WHAT IS EXPECTED —
Entries below include pictures. Output exactly the lines from the one with "Guides - INDEX" down to the one with "### Something more complicated? ###", both ends included, and leave the pictures out.

EXCERPTED DATA Block Start

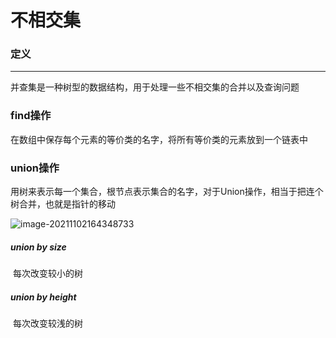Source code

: # 不相交集

### 定义

---

并查集是一种树型的数据结构，用于处理一些不相交集的合并以及查询问题


### find操作

​	在数组中保存每个元素的等价类的名字，将所有等价类的元素放到一个链表中

### union操作

​	用树来表示每一个集合，根节点表示集合的名字，对于Union操作，相当于把连个树合并，也就是指针的移动

![image-20211102164348733](C:\Users\dell\AppData\Roaming\Typora\typora-user-images\image-20211102164348733.png)

##### union by size

​	每次改变较小的树

##### union by height

​	每次改变较浅的树

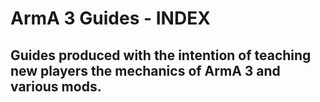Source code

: # ArmA 3 Guides - INDEX

## Guides produced with the intention of teaching new players the mechanics of ArmA 3 and various mods.
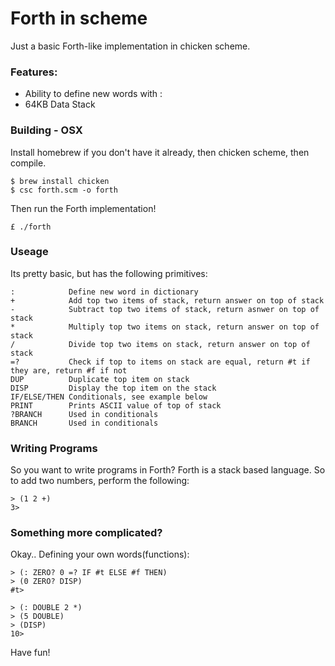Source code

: # Forth in scheme #

Just a basic Forth-like implementation in chicken scheme.

### Features: ##
  - Ability to define new words with :
  - 64KB Data Stack

### Building - OSX

Install homebrew if you don't have it already, then chicken scheme, then compile.

    $ brew install chicken
    $ csc forth.scm -o forth
    
Then run the Forth implementation!

    £ ./forth

### Useage ###

Its pretty basic, but has the following primitives:

    :            Define new word in dictionary
    +            Add top two items of stack, return answer on top of stack
    -            Subtract top two items of stack, return asnwer on top of stack
    *            Multiply top two items on stack, return answer on top of stack
    /            Divide top two items on stack, return answer on top of stack
    =?           Check if top to items on stack are equal, return #t if they are, return #f if not
    DUP          Duplicate top item on stack
    DISP         Display the top item on the stack
    IF/ELSE/THEN Conditionals, see example below
    PRINT        Prints ASCII value of top of stack
    ?BRANCH      Used in conditionals
    BRANCH       Used in conditionals


### Writing Programs ###

So you want to write programs in Forth? Forth is a stack based language. So to add two numbers, perform the following:

    > (1 2 +)
    3>

### Something more complicated? ###

Okay.. Defining your own words(functions):

    > (: ZERO? 0 =? IF #t ELSE #f THEN)
    > (0 ZERO? DISP)
    #t>

    > (: DOUBLE 2 *)
    > (5 DOUBLE)
    > (DISP)
    10>
    
Have fun!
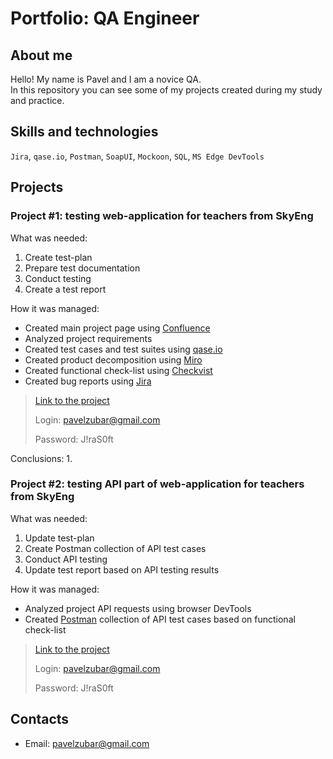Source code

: # Portfolio: QA Engineer

## About me

Hello! My name is Pavel and I am a novice QA.  
In this repository you can see some of my projects created during my study and practice.

## Skills and technologies

`Jira`, `qase.io`, `Postman`, `SoapUI`, `Mockoon`, `SQL`, `MS Edge DevTools`

## Projects

### Project #1: testing web-application for teachers from SkyEng

What was needed:
1. Create test-plan
2. Prepare test documentation
3. Conduct testing
4. Create a test report

How it was managed: 
- Created main project page using [Confluence](https://www.atlassian.com/software/confluence)
- Analyzed project requirements
- Created test cases and test suites using [qase.io](https://app.qase.io/)
- Created product decomposition using [Miro](https://miro.com/)
- Created functional check-list using [Checkvist](https://checkvist.com/)
- Created bug reports using [Jira](https://www.atlassian.com/software/jira)

> [Link to the project](https://pavelzubar.atlassian.net/l/cp/m41cFKeC "Confluence page")
>
> Login: pavelzubar@gmail.com
>
> Password: J!raS0ft

Conclusions:
1. 

### Project #2: testing API part of web-application for teachers from SkyEng

What was needed:
1. Update test-plan
2. Create Postman collection of API test cases
3. Conduct API testing
4. Update test report based on API testing results

How it was managed:
- Analyzed project API requests using browser DevTools
- Created [Postman](https://www.postman.com/) collection of API test cases based on functional check-list

> [Link to the project](https://pavelzubar.atlassian.net/l/cp/m41cFKeC "Confluence page")
>
> Login: pavelzubar@gmail.com
>
> Password: J!raS0ft

## Contacts
* Email: <pavelzubar@gmail.com>

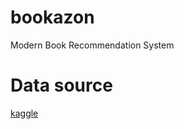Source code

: # bookazon
Modern Book Recommendation System

# Data source
[kaggle](https://www.kaggle.com/zygmunt/goodbooks-10k)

EXCERPTED DATA Block End

SOLUTION —
: # ArmA 3 Guides - INDEX

## Guides produced with the intention of teaching new players the mechanics of ArmA 3 and various mods.
Source code

: # Forth in scheme #

Just a basic Forth-like implementation in chicken scheme.

### Features: ##
  - Ability to define new words with :
  - 64KB Data Stack

### Building - OSX

Install homebrew if you don't have it already, then chicken scheme, then compile.

    $ brew install chicken
    $ csc forth.scm -o forth
    
Then run the Forth implementation!

    £ ./forth

### Useage ###

Its pretty basic, but has the following primitives:

    :            Define new word in dictionary
    +            Add top two items of stack, return answer on top of stack
    -            Subtract top two items of stack, return asnwer on top of stack
    *            Multiply top two items on stack, return answer on top of stack
    /            Divide top two items on stack, return answer on top of stack
    =?           Check if top to items on stack are equal, return #t if they are, return #f if not
    DUP          Duplicate top item on stack
    DISP         Display the top item on the stack
    IF/ELSE/THEN Conditionals, see example below
    PRINT        Prints ASCII value of top of stack
    ?BRANCH      Used in conditionals
    BRANCH       Used in conditionals


### Writing Programs ###

So you want to write programs in Forth? Forth is a stack based language. So to add two numbers, perform the following:

    > (1 2 +)
    3>

### Something more complicated? ###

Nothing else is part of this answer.